Nach Angaben von mehreren Genealogie-Internetseiten heiratete Herbert von Berenberg-Gossler (1883-1918) in die deutsche Adelsfamilie Mallinckrodt.
Berenberg-Gossler im 20. Jahrhundert
Zu Beginn des 20. Jahrhunderts gehörte die Berenberg-Gossler Familie zu den reichsten Deutschen (Quelle).

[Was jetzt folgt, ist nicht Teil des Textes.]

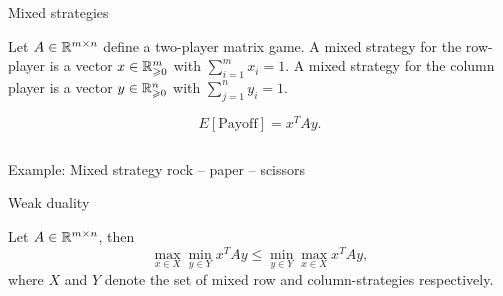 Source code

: \begin{frame}{Mixed strategies}

\begin{definition}
  \label{def:m1}
  Let $A \in \mathbb{R}^{m\times n}$ define a two-player matrix game. A mixed
  strategy for the row-player is a vector $x \in \mathbb{R}_{\geqslant0}^m$ with
  $\sum_{i=1}^m x_i = 1$. A mixed strategy for the column player is a
  vector $y \in  \mathbb{R}_{\geqslant0}^n$ with $\sum_{j=1}^n y_i = 1$. 
\end{definition}

\begin{equation}
  \label{eq:37}
  E[\text{Payoff}]=x^TAy. 
\end{equation}

  \begin{columns}
    \begin{column}{.5\textwidth}
      
    \end{column}
    \begin{column}{.5\textwidth}
      
    \end{column}       
  \end{columns}
\end{frame}



\begin{frame}{Example: Mixed strategy rock -- paper -- scissors}
  
\end{frame}

\begin{frame}{Weak duality}
\begin{lemma}
  \label{d:lem:10}
  Let $A \in \mathbb{R}^{m\times n}$, then 
   \begin{displaymath}
   \max_{x \in X} \min_{y\in Y} x^TA y \leq \min_{y\in Y} \max_{x\in X}
   x^TAy,       
  \end{displaymath}
  where $X$ and $Y$ denote the set of mixed row and column-strategies
  respectively. 
\end{lemma}
  \begin{columns}
    \begin{column}{.5\textwidth}
      
    \end{column}
    \begin{column}{.5\textwidth}
      
    \end{column}       
  \end{columns}
\end{frame}



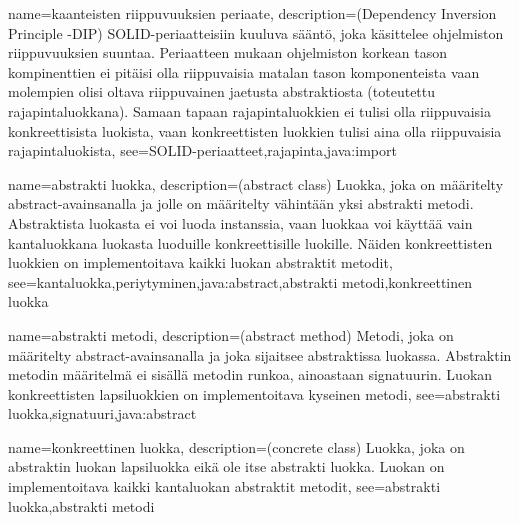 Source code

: {
	name=kaanteisten riippuvuuksien periaate,
	description={(Dependency Inversion Principle -DIP) SOLID-periaatteisiin kuuluva sääntö, joka
käsittelee ohjelmiston riippuvuuksien suuntaa. Periaatteen mukaan ohjelmiston korkean tason
kompinenttien ei pitäisi olla riippuvaisia matalan tason komponenteista vaan molempien olisi
oltava riippuvainen jaetusta abstraktiosta (toteutettu rajapintaluokkana). Samaan tapaan
rajapintaluokkien ei tulisi olla riippuvaisia konkreettisista luokista, vaan konkreettisten 
luokkien tulisi aina olla riippuvaisia rajapintaluokista},
	see={SOLID-periaatteet,rajapinta,java:import}
}

{
	name=abstrakti luokka,
	description={(abstract class) Luokka, joka on määritelty abstract-avainsanalla ja jolle on
määritelty vähintään yksi abstrakti metodi. Abstraktista luokasta ei voi luoda instanssia, vaan
luokkaa voi käyttää vain kantaluokkana luokasta luoduille konkreettisille luokille. Näiden
konkreettisten luokkien on implementoitava kaikki luokan abstraktit metodit},
	see={kantaluokka,periytyminen,java:abstract,abstrakti metodi,konkreettinen luokka}
}

{
	name=abstrakti metodi,
	description={(abstract method) Metodi, joka on määritelty abstract-avainsanalla ja joka
sijaitsee abstraktissa luokassa. Abstraktin metodin määritelmä ei sisällä metodin runkoa,
ainoastaan signatuurin. Luokan konkreettisten lapsiluokkien on implementoitava kyseinen metodi},
	see={abstrakti luokka,signatuuri,java:abstract}
}

{
	name=konkreettinen luokka,
	description={(concrete class) Luokka, joka on abstraktin luokan lapsiluokka eikä ole itse
abstrakti luokka. Luokan on implementoitava kaikki kantaluokan abstraktit metodit},
	see={abstrakti luokka,abstrakti metodi}
} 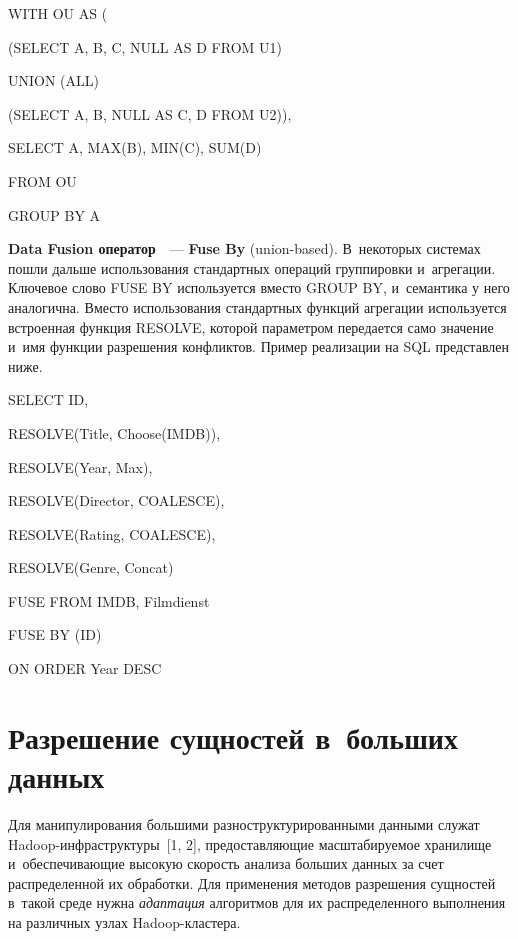 \begin{multicols}{2}
\noindent
{\sf  WITH OU AS (}

\noindent
{\sf   \hspace*{3pt}(SELECT A, B, C, NULL AS D FROM U1)}

\noindent
{\sf         \hspace*{6pt}UNION (ALL)}

\noindent
{\sf    \hspace*{3pt}(SELECT A, B, NULL AS C, D FROM U2)),}

\noindent
{\sf   SELECT A, MAX(B), MIN(C), SUM(D)}

\noindent
{\sf   FROM OU}

\noindent
{\sf   GROUP BY A}

\textbf{Data Fusion оператор}~\cite{13-vov}~--- \textbf{Fuse By} (union-based).
В~некоторых системах пошли дальше использования стандартных операций
группировки и~агрегации. Ключевое слово FUSE BY используется вместо GROUP BY,
и~семантика у него аналогична. Вмес\-то использования стандартных функций агрегации
используется встроенная функция RESOLVE, которой параметром передается само значение
и~имя функции разрешения конфликтов. Пример реализации на SQL представлен ниже.

\noindent
{\sf SELECT ID,}

\noindent
{\sf  \hspace*{3pt}RESOLVE(Title, Choose(IMDB)),}

\noindent
{\sf   \hspace*{3pt}RESOLVE(Year, Max),}

\noindent
{\sf  \hspace*{3pt}RESOLVE(Director, COALESCE),}

\noindent
{\sf   \hspace*{3pt}RESOLVE(Rating, COALESCE),}

\noindent
{\sf   \hspace*{3pt}RESOLVE(Genre, Concat)}

\noindent
{\sf   FUSE FROM IMDB, Filmdienst}

\noindent
{\sf   FUSE BY (ID)}

\noindent
{\sf   ON ORDER Year DESC}

  \section{Разрешение сущностей в~больших данных}

  Для манипулирования большими разноструктурированными данными служат
  Hadoop-инф\-ра\-струк\-ту\-ры~[1, 2], предоставляющие масштабируемое хранилище
и~обеспечивающие высокую \mbox{скорость} анализа больших данных за счет распределенной их
обработки. Для применения методов разрешения сущностей в~такой среде нужна
\textit{адаптация} алгоритмов для их распределенного выполнения на различных узлах
Hadoop-клас\-тера.


\end{multicols}
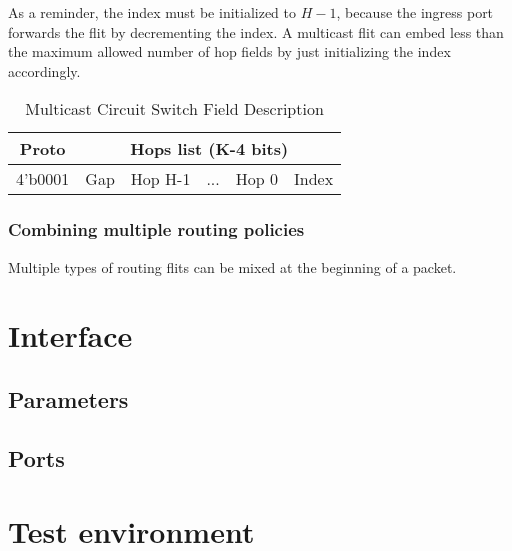 As a reminder, the index must be initialized to $H-1$, because the ingress port forwards the flit by decrementing the
index. A multicast flit can embed less than the maximum allowed number of hop fields by just initializing the index
accordingly.

\begin{table}[h]
  \centering
  \begin{tabular}{c | c | c | c | c | c}
    \toprule
    \hline
    \textbf{Proto} & \multicolumn{5}{c}{\textbf{Hops list (K-4 bits)}} \\
    \hline\hline
    4'b0001 & Gap & Hop H-1 & ... & Hop 0 & Index \\
    \hline
    \bottomrule
  \end{tabular}
  \caption{\label{multicast_circuit_switch_field} Multicast Circuit Switch Field Description}
\end{table}

\subsubsection{Combining multiple routing policies}

Multiple types of routing flits can be mixed at the beginning of a packet.

\section{Interface}

\subsection{Parameters}

\subsection{Ports}

\section{Test environment}
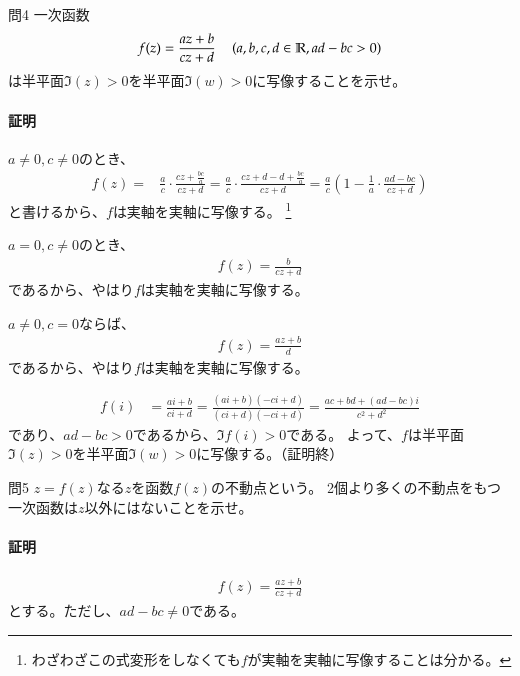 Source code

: \newpage
\begin{mysimplebox}{問4}
    一次函数
    \begin{align*}
        f(z)=\frac{az+b}{cz+d}
        \quad\left(a,b,c,d\in\mathbb{R},ad-bc>0\right)
    \end{align*}
    は半平面$\Im(z)>0$を半平面$\Im(w)>0$に写像することを示せ。
\end{mysimplebox}
\paragraph{証明}
$a\neq0,c\neq0$のとき、
\begin{align*}
    f(z)=&\frac{a}{c}\cdot\frac{cz+\frac{bc}{a}}{cz+d}
    =\frac{a}{c}\cdot\frac{cz+d-d+\frac{bc}{a}}{cz+d}
    =\frac{a}{c}\left(1-\frac{1}{a}\cdot\frac{ad-bc}{cz+d}\right)
\end{align*}
と書けるから、$f$は実軸を実軸に写像する。
\footnote{わざわざこの式変形をしなくても$f$が実軸を実軸に写像することは分かる。}

$a=0,c\neq0$のとき、
\begin{align*}
    f(z)=\frac{b}{cz+d}
\end{align*}
であるから、やはり$f$は実軸を実軸に写像する。

$a\neq0,c=0$ならば、
\begin{align*}
    f(z)=\frac{az+b}{d}
\end{align*}
であるから、やはり$f$は実軸を実軸に写像する。

\begin{align*}
    f(i)&=\frac{ai+b}{ci+d}
    =\frac{(ai+b)(-ci+d)}{(ci+d)(-ci+d)}
    =\frac{ac+bd+(ad-bc)i}{c^2+d^2}
\end{align*}
であり、$ad-bc>0$であるから、$\Im f(i)>0$である。
よって、$f$は半平面$\Im(z)>0$を半平面$\Im(w)>0$に写像する。（証明終）

\newpage
\begin{mysimplebox}{問5}
    $z=f(z)$なる$z$を函数$f(z)$の不動点という。
    2個より多くの不動点をもつ一次函数は$z$以外にはないことを示せ。
\end{mysimplebox}
\paragraph{証明}
\begin{align*}
    f(z)=\frac{az+b}{cz+d}
\end{align*}
とする。ただし、$ad-bc\neq0$である。

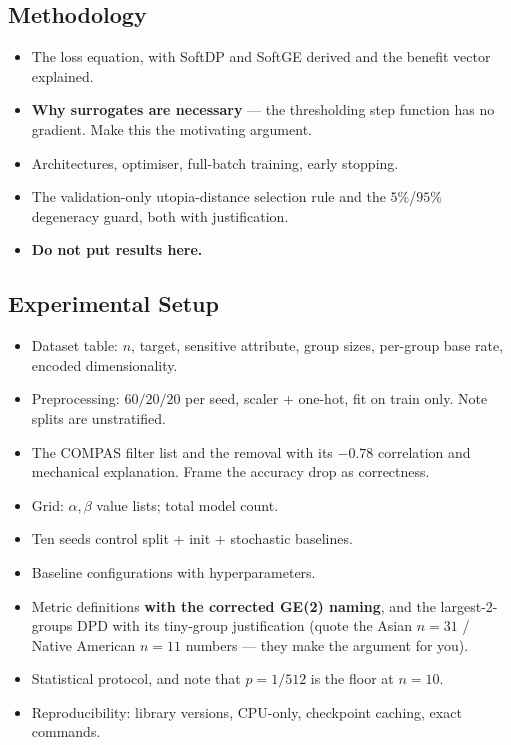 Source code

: \subsection{Methodology}
\begin{itemize}
\item The loss equation, with SoftDP and SoftGE derived and the benefit vector
explained.
\item \textbf{Why surrogates are necessary} --- the thresholding step function
has no gradient. Make this the motivating argument.
\item Architectures, optimiser, full-batch training, early stopping.
\item The validation-only utopia-distance selection rule and the $5\%$/$95\%$
degeneracy guard, both with justification.
\item \textbf{Do not put results here.}
\end{itemize}

\subsection{Experimental Setup}
\begin{itemize}
\item Dataset table: $n$, target, sensitive attribute, group sizes, per-group
base rate, encoded dimensionality.
\item Preprocessing: $60/20/20$ per seed, scaler + one-hot, fit on train only.
Note splits are unstratified.
\item The COMPAS filter list and the  removal with its $-0.78$
correlation and mechanical explanation. Frame the accuracy drop as correctness.
\item Grid: $\alpha,\beta$ value lists; total model count.
\item Ten seeds control split $+$ init $+$ stochastic baselines.
\item Baseline configurations with hyperparameters.
\item Metric definitions \textbf{with the corrected GE(2) naming}, and the
largest-2-groups DPD with its tiny-group justification (quote the Asian $n=31$ /
Native American $n=11$ numbers --- they make the argument for you).
\item Statistical protocol, and note that $p = 1/512$ is the floor at $n=10$.
\item Reproducibility: library versions, CPU-only, checkpoint caching, exact
commands.
\end{itemize}

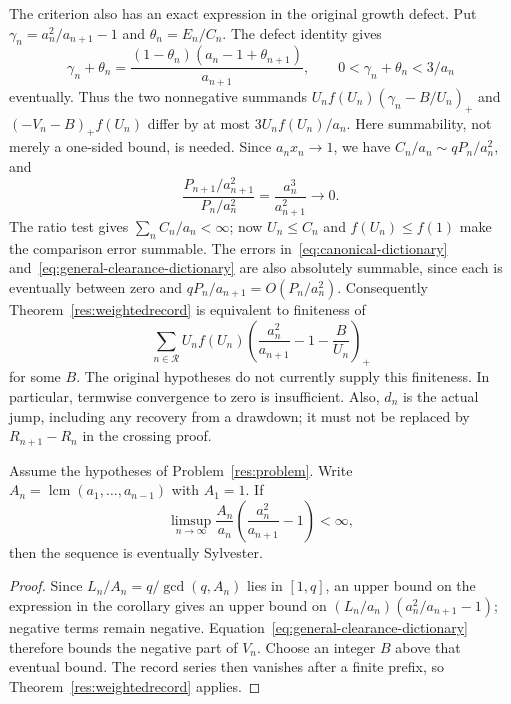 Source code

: \documentclass[11pt]{article}
\begin{document}
The criterion also has an exact expression in the original growth defect.
Put $\gamma_n=a_n^2/a_{n+1}-1$ and $\theta_n=E_n/C_n$. The defect identity
gives
\[
 \gamma_n+\theta_n=
 \frac{(1-\theta_n)(a_n-1+\theta_{n+1})}{a_{n+1}},
 \qquad 0<\gamma_n+\theta_n<3/a_n
\]
eventually. Thus the two nonnegative summands
$U_nf(U_n)(\gamma_n-B/U_n)_+$ and $(-V_n-B)_+f(U_n)$ differ by at most
$3U_nf(U_n)/a_n$. Here summability, not merely a one-sided bound, is
needed. Since $a_nx_n\to1$, we have $C_n/a_n\sim qP_n/a_n^2$, and
\[
 \frac{P_{n+1}/a_{n+1}^{2}}{P_n/a_n^{2}}
 =\frac{a_n^3}{a_{n+1}^{2}}\longrightarrow0.
\]
The ratio test gives $\sum_nC_n/a_n<\infty$; now $U_n\le C_n$ and
$f(U_n)\le f(1)$ make the comparison error summable.
The errors in~\eqref{eq:canonical-dictionary}
and~\eqref{eq:general-clearance-dictionary} are also absolutely summable,
since each is eventually between zero and $qP_n/a_{n+1}=O(P_n/a_n^2)$.
Consequently Theorem~\ref{res:weightedrecord} is equivalent to finiteness of
\begin{equation}\label{eq:weightedgrowth}
 \sum_{n\in\mathcal R}U_nf(U_n)
 \left(\frac{a_n^2}{a_{n+1}}-1-\frac B{U_n}\right)_+
\end{equation}
for some $B$. The original hypotheses do not currently supply this
finiteness. In particular, termwise convergence to zero is insufficient.
Also, $d_n$ is the actual jump, including any recovery from a drawdown; it
must not be replaced by $R_{n+1}-R_n$ in the crossing proof.

\begin{corollary}\label{res:lcmbounded}
Assume the hypotheses of Problem~\ref{res:problem}. Write
$A_n=\operatorname{lcm}(a_1,\ldots,a_{n-1})$ with $A_1=1$. If
\[
 \limsup_{n\to\infty}\frac{A_n}{a_n}
 \left(\frac{a_n^2}{a_{n+1}}-1\right)<\infty,
\]
then the sequence is eventually Sylvester.
\end{corollary}

\begin{proof}
Since $L_n/A_n=q/\gcd(q,A_n)$ lies in $[1,q]$, an upper bound on the
expression in the corollary gives an upper bound on
$(L_n/a_n)(a_n^2/a_{n+1}-1)$; negative terms remain negative.
Equation~\eqref{eq:general-clearance-dictionary} therefore bounds the
negative part of $V_n$. Choose an integer $B$ above
that eventual bound. The record series then vanishes after a finite prefix,
so Theorem~\ref{res:weightedrecord} applies.
\end{proof}
\end{document}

John von Berenberg-Gossler (1866-1943) war Senator in Hamburg und deutscher Botschafter in Rom. Er war im Vorstand des Hamburger Nationalklubs, in dem Personen aus der Elite Hamburgs zusammenkammen. Die Klubmitglieder hatten scheinbar eine nationalistische Gesinnung und wollten die demokratische Weimarer Republik bekämpfen. 1926 hatte Adolf Hitler eine Rede im Klub halten dürfen, also sieben Jahre vor seiner Machtübernahme und der Abschaffung der Demokratie in Deutschland. Nach der Machtübernahme verschlechterte sich das Verhältnis zwischen dem Hamburger Nationalklub und dem Naziregime. Der Klub war 1919 gegründet worden und wurde Ende des Zweiten Weltkrieges 1945 aufgelöst. (Quelle) John von Berenberg-Gossler arbeitete für die Familienbank und war in verschiedenen Aufsichtsräten. Er war über 30 Jahre im Aufsichtsrat der Dresdner Bank, von 1933 bis 1943 als stellvertretender Vorsitzender, also während des Naziregimes (Quelle: Seite 138). In dieser Zeit stand die Dresdner Bank im Dienste der Nazis und versorgte diese mit Krediten (Quelle). Sie gilt als die deutsche Grossbank, die am engsten mit dem Naziregime verbunden war. Sie war an der Enteigung der Juden und am Goldraub der Nazis beteiligt (Quelle). Die Dresdner Bank war 1872 von der geadelten deutsch-jüdischen Kaskel Familie gegründet worden. 2009 fusionierte die Dresdner Bank mit der Commerzbank.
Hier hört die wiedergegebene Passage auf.